DNA methylation markers for diagnosis and prognosis of common cancers

The ability to identify a specific cancer using minimally invasive biopsy holds great promise for improving diagnosis and prognosis. We evaluated the utility of DNA methylation profiles for differentiating tumors and normal tissues for four common cancers (lung, breast, colon, and liver) and found that they could differentiate cancerous tissue from normal tissue with >95% accuracy. This signature also correctly identified 19 of 20 breast cancer metastases and 29 of 30 colorectal cancer metastases to the liver. We report that methylation patterns can predict the prognosis and survival, with good correlation between differential methylation of CpG sites and expression of cancer-associated genes. Their findings demonstrate the utility of methylation biomarkers for the molecular characterization, diagnosis, and prognosis of cancer.

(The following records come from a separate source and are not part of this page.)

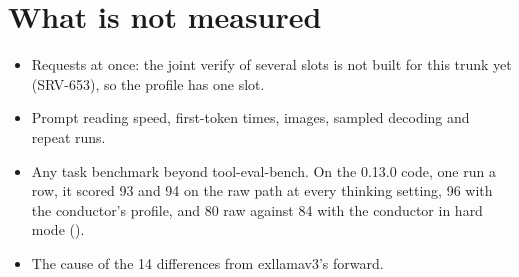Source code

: \section{What is not measured}

\begin{itemize}
\item Requests at once: the joint verify of several slots is not built for this trunk yet (SRV-653), so the profile has one slot.
\item Prompt reading speed, first-token times, images, sampled decoding and repeat runs.
\item Any task benchmark beyond tool-eval-bench. On the 0.13.0 code, one run a row, it scored 93 and 94 on the raw path at every thinking setting, 96 with the conductor's  profile, and 80 raw against 84 with the conductor in hard mode ().
\item The cause of the 14 differences from exllamav3's forward.
\end{itemize}

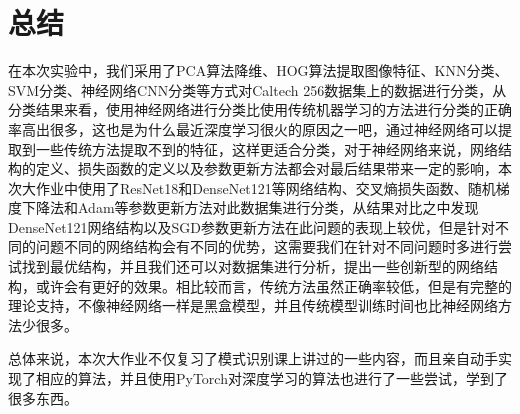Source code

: \documentclass[cn]{elegantbook}
\begin{document}
\section{总结}
在本次实验中，我们采用了PCA算法降维、HOG算法提取图像特征、KNN分类、SVM分类、神经网络CNN分类等方式对Caltech 256数据集上的数据进行分类，从分类结果来看，使用神经网络进行分类比使用传统机器学习的方法进行分类的正确率高出很多，这也是为什么最近深度学习很火的原因之一吧，通过神经网络可以提取到一些传统方法提取不到的特征，这样更适合分类，对于神经网络来说，网络结构的定义、损失函数的定义以及参数更新方法都会对最后结果带来一定的影响，本次大作业中使用了ResNet18和DenseNet121等网络结构、交叉熵损失函数、随机梯度下降法和Adam等参数更新方法对此数据集进行分类，从结果对比之中发现DenseNet121网络结构以及SGD参数更新方法在此问题的表现上较优，但是针对不同的问题不同的网络结构会有不同的优势，这需要我们在针对不同问题时多进行尝试找到最优结构，并且我们还可以对数据集进行分析，提出一些创新型的网络结构，或许会有更好的效果。相比较而言，传统方法虽然正确率较低，但是有完整的理论支持，不像神经网络一样是黑盒模型，并且传统模型训练时间也比神经网络方法少很多。

总体来说，本次大作业不仅复习了模式识别课上讲过的一些内容，而且亲自动手实现了相应的算法，并且使用PyTorch对深度学习的算法也进行了一些尝试，学到了很多东西。
\end{document}

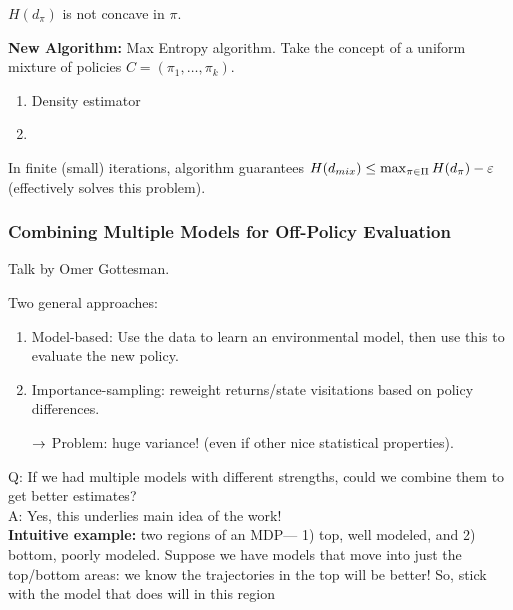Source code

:  \begin{proposition}
 $H(d_\pi)$ is not concave in $\pi$.
 \end{proposition}
 
 {\bf New Algorithm:} Max Entropy algorithm. Take the concept of a uniform mixture of policies $C = (\pi_1, \ldots, \pi_k)$.
 \begin{enumerate}
     \item Density estimator
     \item 
 \end{enumerate}
 
 \begin{theorem}
 In finite (small) iterations, algorithm guarantees $H(d_{mix}) \leq \max_{\pi \in \Pi}H(d_\pi) -\varepsilon$ (effectively solves this problem).
 \end{theorem}
 
 \spacerule
 \subsubsection{Combining Multiple Models for Off-Policy Evaluation~\cite{gottesman2019combining}}
 
 Talk by Omer Gottesman. \\
 
 
 Two general approaches:
 \begin{enumerate}
     \item Model-based: Use the data to learn an environmental model, then use this to evaluate the new policy.
     \item Importance-sampling: reweight returns/state visitations based on policy differences.
     
     $\rightarrow$ Problem: huge variance! (even if other nice statistical properties).
 \end{enumerate}
 
 Q: If we had multiple models with different strengths, could we combine them to get better estimates? \\
 
 A: Yes, this underlies main idea of the work! \\
 
 {\bf Intuitive example:} two regions of an MDP--- 1) top, well modeled, and 2) bottom, poorly modeled. Suppose we have models that move into just the top/bottom areas: we know the trajectories in the top will be better! So, stick with the model that does will in this region \\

The ability to identify a specific cancer using minimally invasive biopsy holds great promise for improving the diagnosis, treatment selection, and prediction of prognosis in cancer. Using whole-genome methylation data from The Cancer Genome Atlas (TCGA) and machine learning methods, we evaluated the utility of DNA methylation for differentiating tumor tissue and normal tissue for four common cancers (breast, colon, liver, and lung). We identified cancer markers in a training cohort of 1,619 tumor samples and 173 matched adjacent normal tissue samples. We replicated our findings in a separate TCGA cohort of 791 tumor samples and 93 matched adjacent normal tissue samples, as well as an independent Chinese cohort of 394 tumor samples and 324 matched adjacent normal tissue samples. The DNA methylation analysis could predict cancer versus normal tissue with more than 95% accuracy in these three cohorts, demonstrating accuracy comparable to typical diagnostic methods. This analysis also correctly identified 29 of 30 colorectal cancer metastases to the liver and 32 of 34 colorectal cancer metastases to the lung. We also found that methylation patterns can predict prognosis and survival. We correlated differential methylation of CpG sites predictive of cancer with expression of associated genes known to be important in cancer biology, showing decreased expression with increased methylation, as expected. We verified gene expression profiles in a mouse model of hepatocellular carcinoma. Taken together, these findings demonstrate the utility of methylation biomarkers for the molecular characterization of cancer, with implications for diagnosis and prognosis.